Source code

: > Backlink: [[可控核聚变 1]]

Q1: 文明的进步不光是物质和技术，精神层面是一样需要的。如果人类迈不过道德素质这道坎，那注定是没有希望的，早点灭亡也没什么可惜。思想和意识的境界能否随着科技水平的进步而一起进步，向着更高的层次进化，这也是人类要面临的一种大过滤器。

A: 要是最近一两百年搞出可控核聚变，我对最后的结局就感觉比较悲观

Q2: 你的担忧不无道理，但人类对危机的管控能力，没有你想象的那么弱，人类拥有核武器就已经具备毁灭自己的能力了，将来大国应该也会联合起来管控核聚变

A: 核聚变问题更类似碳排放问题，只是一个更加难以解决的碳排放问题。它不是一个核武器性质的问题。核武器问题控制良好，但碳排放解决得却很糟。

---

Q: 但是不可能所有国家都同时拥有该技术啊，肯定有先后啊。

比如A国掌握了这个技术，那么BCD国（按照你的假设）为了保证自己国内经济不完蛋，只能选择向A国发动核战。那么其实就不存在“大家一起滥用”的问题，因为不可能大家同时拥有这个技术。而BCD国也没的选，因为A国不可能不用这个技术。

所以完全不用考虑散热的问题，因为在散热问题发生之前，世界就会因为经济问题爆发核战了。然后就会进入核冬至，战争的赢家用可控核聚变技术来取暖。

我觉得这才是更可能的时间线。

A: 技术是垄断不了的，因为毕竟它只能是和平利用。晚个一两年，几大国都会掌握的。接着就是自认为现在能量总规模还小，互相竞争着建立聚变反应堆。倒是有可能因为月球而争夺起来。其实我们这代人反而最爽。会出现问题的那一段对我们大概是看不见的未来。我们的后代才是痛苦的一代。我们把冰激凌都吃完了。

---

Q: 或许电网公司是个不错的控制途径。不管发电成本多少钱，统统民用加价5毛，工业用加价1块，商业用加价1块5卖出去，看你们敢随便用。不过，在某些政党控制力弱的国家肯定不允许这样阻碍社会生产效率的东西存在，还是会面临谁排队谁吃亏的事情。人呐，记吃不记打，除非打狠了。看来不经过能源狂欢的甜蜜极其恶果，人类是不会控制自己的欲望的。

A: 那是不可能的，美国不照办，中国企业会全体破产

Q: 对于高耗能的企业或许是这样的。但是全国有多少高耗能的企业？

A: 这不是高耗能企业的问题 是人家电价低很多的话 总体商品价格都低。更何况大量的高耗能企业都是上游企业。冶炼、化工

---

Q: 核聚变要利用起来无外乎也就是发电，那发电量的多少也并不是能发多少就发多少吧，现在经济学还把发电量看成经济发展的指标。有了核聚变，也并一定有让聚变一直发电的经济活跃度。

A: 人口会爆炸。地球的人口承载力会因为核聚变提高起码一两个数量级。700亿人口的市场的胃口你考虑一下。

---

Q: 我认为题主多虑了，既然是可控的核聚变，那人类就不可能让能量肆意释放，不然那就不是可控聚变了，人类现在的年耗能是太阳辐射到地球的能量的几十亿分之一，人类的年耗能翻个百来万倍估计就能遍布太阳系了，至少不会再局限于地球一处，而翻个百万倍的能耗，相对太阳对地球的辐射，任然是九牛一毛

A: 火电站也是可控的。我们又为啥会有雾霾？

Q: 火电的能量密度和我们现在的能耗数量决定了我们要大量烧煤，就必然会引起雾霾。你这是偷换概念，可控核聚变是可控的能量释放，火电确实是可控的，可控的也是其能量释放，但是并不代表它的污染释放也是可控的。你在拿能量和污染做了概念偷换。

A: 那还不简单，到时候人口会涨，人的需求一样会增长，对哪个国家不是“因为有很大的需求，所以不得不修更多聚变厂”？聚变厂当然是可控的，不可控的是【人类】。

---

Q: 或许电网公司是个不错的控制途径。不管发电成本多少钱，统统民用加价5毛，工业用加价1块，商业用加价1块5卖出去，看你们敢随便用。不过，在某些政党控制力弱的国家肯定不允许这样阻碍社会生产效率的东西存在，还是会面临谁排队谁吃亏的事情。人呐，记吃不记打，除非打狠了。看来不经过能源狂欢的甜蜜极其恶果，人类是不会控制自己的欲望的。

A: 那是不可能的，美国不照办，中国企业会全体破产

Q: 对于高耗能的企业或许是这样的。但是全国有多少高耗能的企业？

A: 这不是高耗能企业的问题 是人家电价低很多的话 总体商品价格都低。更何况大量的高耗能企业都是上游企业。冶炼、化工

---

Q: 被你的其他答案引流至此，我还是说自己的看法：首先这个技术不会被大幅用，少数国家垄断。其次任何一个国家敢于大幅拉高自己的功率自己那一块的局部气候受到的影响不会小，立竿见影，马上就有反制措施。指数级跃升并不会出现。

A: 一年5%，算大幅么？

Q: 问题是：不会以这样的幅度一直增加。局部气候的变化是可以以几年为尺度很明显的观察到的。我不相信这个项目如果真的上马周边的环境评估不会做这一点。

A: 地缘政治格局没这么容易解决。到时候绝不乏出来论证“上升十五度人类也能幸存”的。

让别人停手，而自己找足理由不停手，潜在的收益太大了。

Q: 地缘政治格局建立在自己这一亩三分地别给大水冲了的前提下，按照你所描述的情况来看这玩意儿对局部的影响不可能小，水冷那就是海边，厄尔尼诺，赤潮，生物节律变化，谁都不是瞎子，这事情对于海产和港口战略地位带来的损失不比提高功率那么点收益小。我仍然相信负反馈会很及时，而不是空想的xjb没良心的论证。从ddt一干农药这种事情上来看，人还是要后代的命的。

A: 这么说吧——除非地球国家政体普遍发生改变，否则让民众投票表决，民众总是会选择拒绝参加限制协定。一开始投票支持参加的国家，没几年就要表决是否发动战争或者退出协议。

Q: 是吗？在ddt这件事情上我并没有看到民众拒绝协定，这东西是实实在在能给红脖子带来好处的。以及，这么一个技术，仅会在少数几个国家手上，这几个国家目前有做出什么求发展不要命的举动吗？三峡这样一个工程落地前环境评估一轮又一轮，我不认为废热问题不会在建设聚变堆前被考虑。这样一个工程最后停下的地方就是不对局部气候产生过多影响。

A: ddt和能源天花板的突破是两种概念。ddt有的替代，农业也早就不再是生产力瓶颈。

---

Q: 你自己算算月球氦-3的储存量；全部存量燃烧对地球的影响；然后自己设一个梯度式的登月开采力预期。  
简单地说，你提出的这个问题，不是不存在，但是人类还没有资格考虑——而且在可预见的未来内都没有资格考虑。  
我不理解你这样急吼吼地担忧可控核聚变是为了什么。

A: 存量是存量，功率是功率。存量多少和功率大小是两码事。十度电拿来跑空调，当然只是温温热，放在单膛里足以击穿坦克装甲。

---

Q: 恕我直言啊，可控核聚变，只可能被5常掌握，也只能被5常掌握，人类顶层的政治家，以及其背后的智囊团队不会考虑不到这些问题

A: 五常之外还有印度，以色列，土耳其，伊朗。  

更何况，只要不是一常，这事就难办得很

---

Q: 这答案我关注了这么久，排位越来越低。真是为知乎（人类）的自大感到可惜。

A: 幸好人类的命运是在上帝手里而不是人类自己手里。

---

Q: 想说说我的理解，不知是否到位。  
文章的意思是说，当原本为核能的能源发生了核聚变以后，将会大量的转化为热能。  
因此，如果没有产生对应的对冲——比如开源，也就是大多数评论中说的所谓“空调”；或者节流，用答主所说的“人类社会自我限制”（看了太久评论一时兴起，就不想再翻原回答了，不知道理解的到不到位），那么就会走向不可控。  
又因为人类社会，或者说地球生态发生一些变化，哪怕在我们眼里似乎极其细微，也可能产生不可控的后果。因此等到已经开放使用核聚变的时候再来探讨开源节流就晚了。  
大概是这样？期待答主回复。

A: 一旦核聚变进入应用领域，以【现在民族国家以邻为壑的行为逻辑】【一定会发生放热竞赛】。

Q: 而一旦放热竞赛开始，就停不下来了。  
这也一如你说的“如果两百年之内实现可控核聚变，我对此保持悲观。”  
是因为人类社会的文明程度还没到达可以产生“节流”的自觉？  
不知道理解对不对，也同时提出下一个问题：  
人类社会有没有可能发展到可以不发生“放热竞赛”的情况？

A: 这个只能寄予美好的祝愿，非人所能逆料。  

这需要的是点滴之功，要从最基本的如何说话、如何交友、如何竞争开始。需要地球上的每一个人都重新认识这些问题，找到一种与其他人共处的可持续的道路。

━━━━━━━━━━━━━━━━━━━━

-- ABOUT THIS TASK --
From the entries above, extract only the lines running from the one containing "简单地说，你提出的这个问题，" through the one containing "因此，如果没有产生对应的对冲", inclusive.

-- EXERCISE ANSWER --
简单地说，你提出的这个问题，不是不存在，但是人类还没有资格考虑——而且在可预见的未来内都没有资格考虑。  
我不理解你这样急吼吼地担忧可控核聚变是为了什么。

A: 存量是存量，功率是功率。存量多少和功率大小是两码事。十度电拿来跑空调，当然只是温温热，放在单膛里足以击穿坦克装甲。

---

Q: 恕我直言啊，可控核聚变，只可能被5常掌握，也只能被5常掌握，人类顶层的政治家，以及其背后的智囊团队不会考虑不到这些问题

A: 五常之外还有印度，以色列，土耳其，伊朗。  

更何况，只要不是一常，这事就难办得很

---

Q: 这答案我关注了这么久，排位越来越低。真是为知乎（人类）的自大感到可惜。

A: 幸好人类的命运是在上帝手里而不是人类自己手里。

---

Q: 想说说我的理解，不知是否到位。  
文章的意思是说，当原本为核能的能源发生了核聚变以后，将会大量的转化为热能。  
因此，如果没有产生对应的对冲——比如开源，也就是大多数评论中说的所谓“空调”；或者节流，用答主所说的“人类社会自我限制”（看了太久评论一时兴起，就不想再翻原回答了，不知道理解的到不到位），那么就会走向不可控。  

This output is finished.